═══ GIVEN DATA
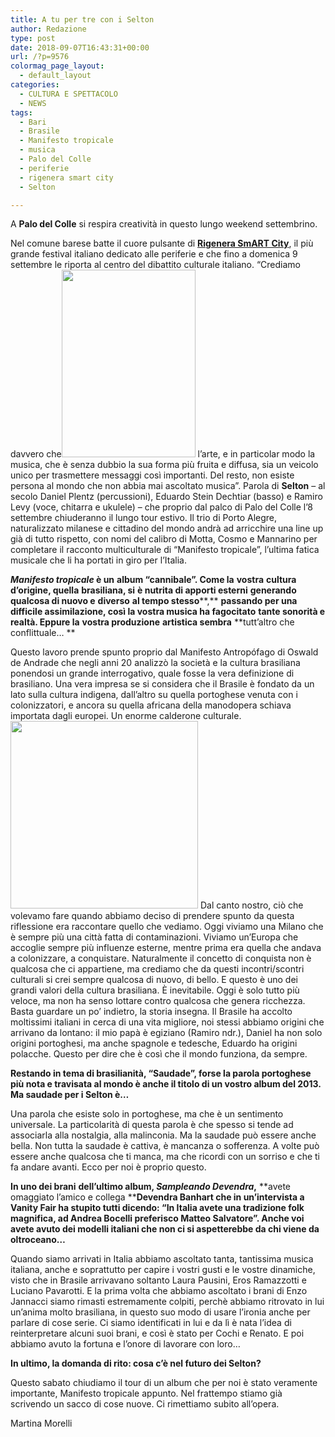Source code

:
 ```yaml
---
title: A tu per tre con i Selton
author: Redazione
type: post
date: 2018-09-07T16:43:31+00:00
url: /?p=9576
colormag_page_layout:
  - default_layout
categories:
  - CULTURA E SPETTACOLO
  - NEWS
tags:
  - Bari
  - Brasile
  - Manifesto tropicale
  - musica
  - Palo del Colle
  - periferie
  - rigenera smart city
  - Selton

---
```

A **Palo del Colle** si respira creatività in questo lungo weekend settembrino.

Nel comune barese batte il cuore pulsante di [**Rigenera SmART City**][1], il più grande festival italiano dedicato alle periferie e che fino a domenica 9 settembre le riporta al centro del dibattito culturale italiano. “Crediamo davvero che<img decoding="async" loading="lazy" class="size-medium wp-image-9578 alignleft" src="https://progressonline.it/wp-content/uploads/2018/09/LOCANDINA-TEASER_01-214x300.png" alt="" width="214" height="300" /> l&#8217;arte, e in particolar modo la musica, che è senza dubbio la sua forma più fruita e diffusa, sia un veicolo unico per trasmettere messaggi così importanti. Del resto, non esiste persona al mondo che non abbia mai ascoltato musica”. Parola di **Selton** &#8211; al secolo Daniel Plentz (percussioni), Eduardo Stein Dechtiar (basso) e Ramiro Levy (voce, chitarra e ukulele) – che proprio dal palco di Palo del Colle l&#8217;8 settembre chiuderanno il lungo tour estivo. Il trio di Porto Alegre, naturalizzato milanese e cittadino del mondo andrà ad arricchire una line up già di tutto rispetto, con nomi del calibro di Motta, Cosmo e Mannarino per completare il racconto multiculturale di “Manifesto tropicale”, l’ultima fatica musicale che li ha portati in giro per l’Italia.

**_Manifesto tropicale_ è un** **album “****cannibale”. Come l****a** **vostra** **cultura** **d’origine, quella** **brasiliana, si** **è nutrita di apporti esterni** **generando** **qualcosa di nuovo e** **diverso** **al tempo stesso****,** **passando per una difficile assimilazione, così la vostra musica ha fa****g****o****c****itato** **tante sonorità e** **realtà. Eppure la** **vostra produzione** **artistica sembra** **tutt&#8217;altro che conflittuale&#8230; **

Questo lavoro prende spunto proprio dal Manifesto Antropófago di Oswald de Andrade che negli anni 20 analizzò la società e la cultura brasiliana ponendosi un grande interrogativo, quale fosse la vera definizione di brasiliano. Una vera impresa se si considera che il Brasile è fondato da un lato sulla cultura indigena, dall’altro su quella portoghese venuta con i colonizzatori, e ancora su quella africana della manodopera schiava importata dagli europei. Un enorme calderone culturale.<img decoding="async" loading="lazy" class="size-medium wp-image-9577 alignright" src="https://progressonline.it/wp-content/uploads/2018/09/seltoncopertina-300x300.jpg" alt="" width="300" height="300" /> Dal canto nostro, ciò che volevamo fare quando abbiamo deciso di prendere spunto da questa riflessione era raccontare quello che vediamo. Oggi viviamo una Milano che è sempre più una città fatta di contaminazioni. Viviamo un&#8217;Europa che accoglie sempre più influenze esterne, mentre prima era quella che andava a colonizzare, a conquistare. Naturalmente il concetto di conquista non è qualcosa che ci appartiene, ma crediamo che da questi incontri/scontri culturali si crei sempre qualcosa di nuovo, di bello. E questo è uno dei grandi valori della cultura brasiliana. È inevitabile. Oggi è solo tutto più veloce, ma non ha senso lottare contro qualcosa che genera ricchezza. Basta guardare un po’ indietro, la storia insegna. Il Brasile ha accolto moltissimi italiani in cerca di una vita migliore, noi stessi abbiamo origini che arrivano da lontano: il mio papà è egiziano (Ramiro ndr.), Daniel ha non solo origini portoghesi, ma anche spagnole e tedesche, Eduardo ha origini polacche. Questo per dire che è così che il mondo funziona, da sempre.

**Restando in tema di brasilianità, &#8220;Saudade&#8221;, forse la parola portoghese più nota e travisata al mondo è anche il titolo di un vostro album del 2013. Ma saudade per i Selton è&#8230;**

Una parola che esiste solo in portoghese, ma che è un sentimento universale. La particolarità di questa parola è che spesso si tende ad associarla alla nostalgia, alla malinconia. Ma la saudade può essere anche bella. Non tutta la saudade è cattiva, è mancanza o sofferenza. A volte può essere anche qualcosa che ti manca, ma che ricordi con un sorriso e che ti fa andare avanti. Ecco per noi è proprio questo.

**In uno dei brani** **dell&#8217;ultimo album, _Sampleando Devendra_,** **avete omaggiato l&#8217;amico e collega ****Devendra Banhart che in un&#8217;intervista a Vanity Fair ha stupito tutti dicendo: &#8220;In Italia avete una tradizione folk magnifica, ad Andrea Bocelli preferisco Matteo Salvatore&#8221;. Anche voi avete avuto dei modelli italiani che non ci si aspetterebbe da chi viene da oltroceano…**

Quando siamo arrivati in Italia abbiamo ascoltato tanta, tantissima musica italiana, anche e soprattutto per capire i vostri gusti e le vostre dinamiche, visto che in Brasile arrivavano soltanto Laura Pausini, Eros Ramazzotti e Luciano Pavarotti. E la prima volta che abbiamo ascoltato i brani di Enzo Jannacci siamo rimasti estremamente colpiti, perchè abbiamo ritrovato in lui un&#8217;anima molto brasiliana, in questo suo modo di usare l&#8217;ironia anche per parlare di cose serie. Ci siamo identificati in lui e da lì è nata l&#8217;idea di reinterpretare alcuni suoi brani, e così è stato per Cochi e Renato. E poi abbiamo avuto la fortuna e l&#8217;onore di lavorare con loro&#8230;

**In ultimo, la domanda di rito: cosa c&#8217;è nel futuro dei Selton?**

Questo sabato chiudiamo il tour di un album che per noi è stato veramente importante, Manifesto tropicale appunto. Nel frattempo stiamo già scrivendo un sacco di cose nuove. Ci rimettiamo subito all&#8217;opera.

Martina Morelli

 [1]: https://progressonline.it/al-via-rigenera-smart-city-festival-delle-periferie/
══════
[WHAT IS EXPECTED]:
Scan the listing above for the line that has "Una parola che", then copy exactly from that line through the line that has "viene da oltroceano…**".

[SOLUTION FOR THIS TASK]:
Una parola che esiste solo in portoghese, ma che è un sentimento universale. La particolarità di questa parola è che spesso si tende ad associarla alla nostalgia, alla malinconia. Ma la saudade può essere anche bella. Non tutta la saudade è cattiva, è mancanza o sofferenza. A volte può essere anche qualcosa che ti manca, ma che ricordi con un sorriso e che ti fa andare avanti. Ecco per noi è proprio questo.

**In uno dei brani** **dell&#8217;ultimo album, _Sampleando Devendra_,** **avete omaggiato l&#8217;amico e collega ****Devendra Banhart che in un&#8217;intervista a Vanity Fair ha stupito tutti dicendo: &#8220;In Italia avete una tradizione folk magnifica, ad Andrea Bocelli preferisco Matteo Salvatore&#8221;. Anche voi avete avuto dei modelli italiani che non ci si aspetterebbe da chi viene da oltroceano…**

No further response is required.